Obviously I do a lot of writing from bed, I wrote my great piece of work The Lemay Leveller from this bed, on this laptop. Countless blogs, articles, magazine features, and now a new Colchester newspaper have all emerged from this bedroom upstairs in an anonymous Victorian terrace. I sew. I quilt. Last week I went three days in a row, quilting for ten hours each day. I don’t always produce that much, I get tired too. I have two TV shows I watch, Murder She Wrote and M*A*S*H, I tend to get restless through any other TV, with a few exceptions. I have sketched out an idea for book number 2 which will actually be about coping with disability/chronic illness, but at the moment I am swamped with so many ongoing projects that I simply haven’t had the time to give to it.
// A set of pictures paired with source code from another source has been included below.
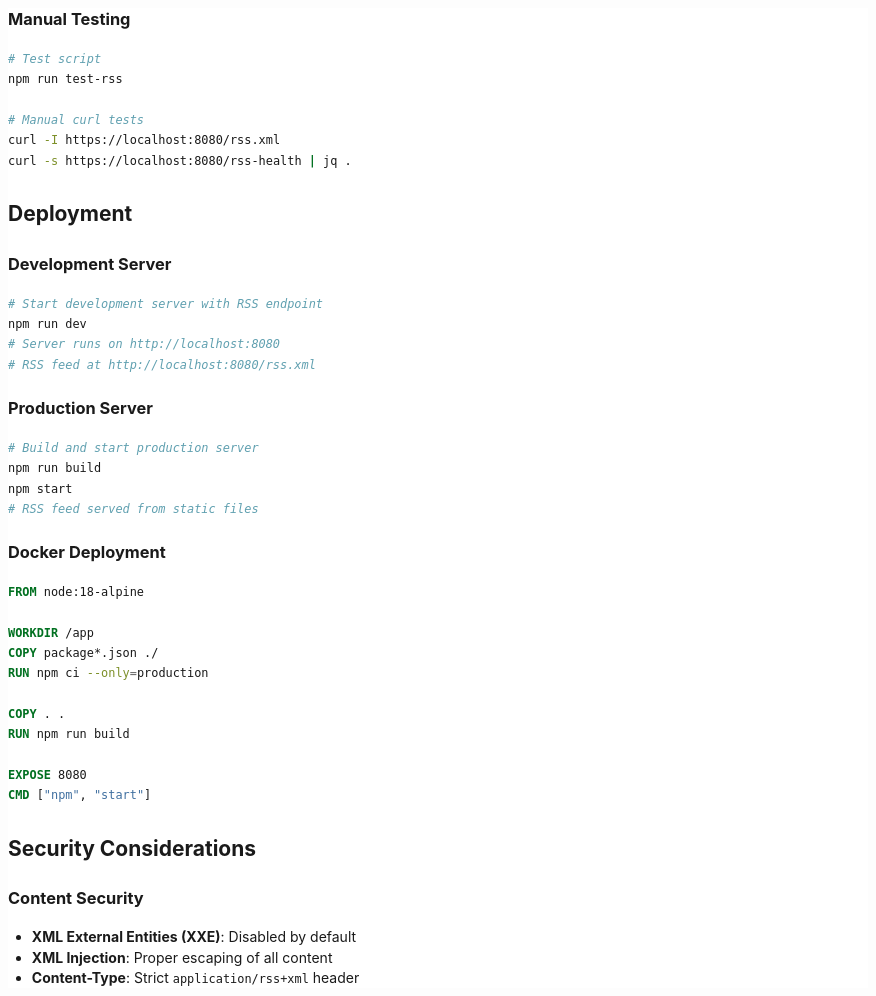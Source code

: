 ### **Manual Testing**
```bash
# Test script
npm run test-rss

# Manual curl tests
curl -I https://localhost:8080/rss.xml
curl -s https://localhost:8080/rss-health | jq .
```

## Deployment

### **Development Server**
```bash
# Start development server with RSS endpoint
npm run dev
# Server runs on http://localhost:8080
# RSS feed at http://localhost:8080/rss.xml
```

### **Production Server**
```bash
# Build and start production server
npm run build
npm start
# RSS feed served from static files
```

### **Docker Deployment**
```dockerfile
FROM node:18-alpine

WORKDIR /app
COPY package*.json ./
RUN npm ci --only=production

COPY . .
RUN npm run build

EXPOSE 8080
CMD ["npm", "start"]
```

## Security Considerations

### **Content Security**
- **XML External Entities (XXE)**: Disabled by default
- **XML Injection**: Proper escaping of all content
- **Content-Type**: Strict `application/rss+xml` header
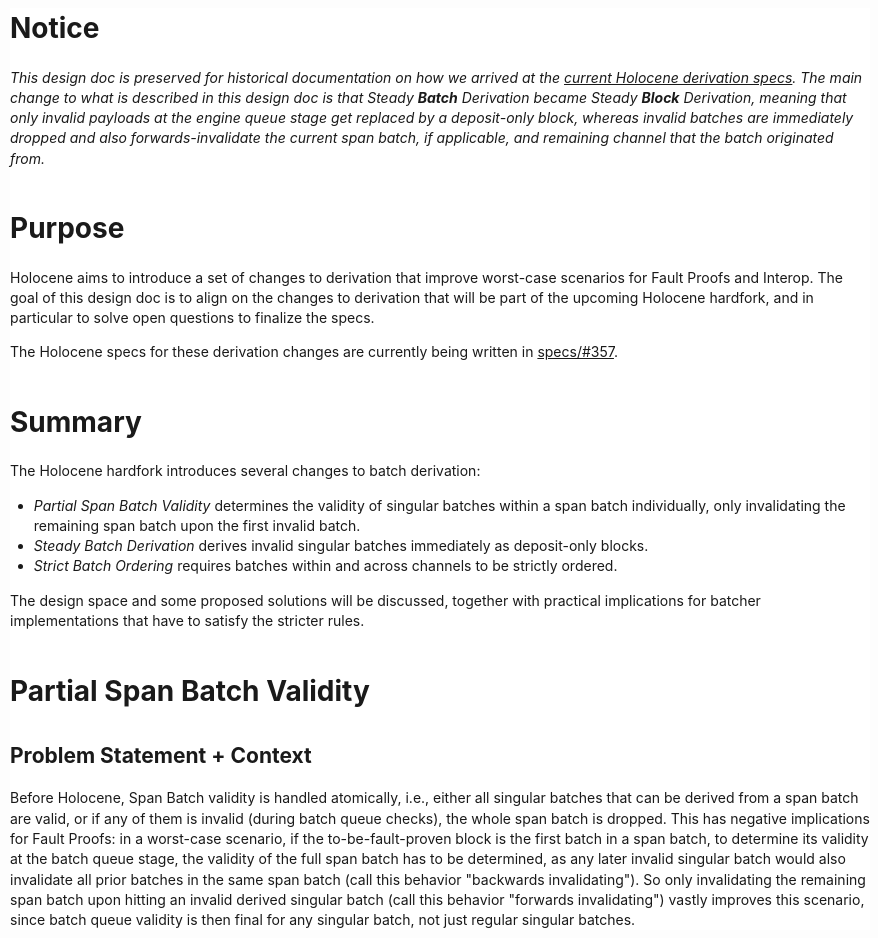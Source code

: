 # Notice

_This design doc is preserved for historical documentation on how we arrived at the [current Holocene
derivation specs](https://specs.optimism.io/protocol/holocene/derivation.html). The main change to
what is described in this design doc is that Steady **Batch** Derivation became Steady **Block**
Derivation, meaning that only invalid payloads at the engine queue stage get replaced by a
deposit-only block, whereas invalid batches are immediately dropped and also forwards-invalidate the
current span batch, if applicable, and remaining channel that the batch originated from._


# Purpose

Holocene aims to introduce a set of changes to derivation that improve worst-case scenarios for
Fault Proofs and Interop. The goal of this design doc is to align on the changes to derivation that
will be part of the upcoming Holocene hardfork, and in particular to solve open questions to
finalize the specs.

The Holocene specs for these derivation changes are currently being written in [specs/#357](https://github.com/ethereum-optimism/specs/pull/357).

# Summary

The Holocene hardfork introduces several changes to batch derivation:

- _Partial Span Batch Validity_ determines the validity of singular batches within a span batch
individually, only invalidating the remaining span batch upon the first invalid batch.
- _Steady Batch Derivation_ derives invalid singular batches immediately as deposit-only blocks.
- _Strict Batch Ordering_ requires batches within and across channels to be strictly ordered.

The design space and some proposed solutions will be discussed, together with practical implications
for batcher implementations that have to satisfy the stricter rules.

# Partial Span Batch Validity

## Problem Statement + Context

Before Holocene, Span Batch validity is handled atomically, i.e., either all singular batches that
can be derived from a span batch are valid, or if any of them is invalid (during batch queue
checks), the whole span batch is dropped. This has negative implications for Fault Proofs: in a
worst-case scenario, if the to-be-fault-proven block is the first batch in a span batch, to
determine its validity at the batch queue stage, the validity of the full span batch has to be
determined, as any later invalid singular batch would also invalidate all prior batches in the same
span batch (call this behavior "backwards invalidating"). So only invalidating the remaining span
batch upon hitting an invalid derived singular batch (call this behavior "forwards invalidating")
vastly improves this scenario, since batch queue validity is then final for any singular
batch, not just regular singular batches.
I hope that changes soon.
Facebook and twitter are godsends to us bedridden folk. It feels amazing when I accomplish something online because my 3D world is so limited. I have many dear friends who I communicate with daily which keeps me sane. Some even love me enough to come hang out with me in bed. I’m really blessed to be loved by some amazing people and they never cease to make me feel like I’m still included, but I won’t say there aren’t days where it feels like everyone else is living it up while I’m sitting here wasting away. I just have to try not to look at it in that way. Instead, be the necklace that comes out for the most special occasions, and be appreciated for who you are.
I would like to do something to raise money for AVM research but clearly a marathon is out. Maybe a write-a-thon?
Being on permanent bed rest isn’t something that I think anyone would choose. The number of events that I see going on around me that I can’t attend is thoroughly depressing. If I was able bodied I’d probably never stop. But I’m not an all powerful god, I can’t cure myself. No one else can cure me either. I don’t really have a choice but to make the best of it, be as careful as I can, and also still try to live life to the fullest. It’s not easy but I hope that one day there will be a blue plaque outside this little Victorian terrace, which marks all of the creation that has happened within these four walls, and the life I have lived in it. So much life, so many stories, so many ideas lifted off the ground, all from this bed by this almost anonymous woman. If you are out there and also inside — I hope you have all you need. I have been on the other end of the spectrum and slept rough — this is infinitely better.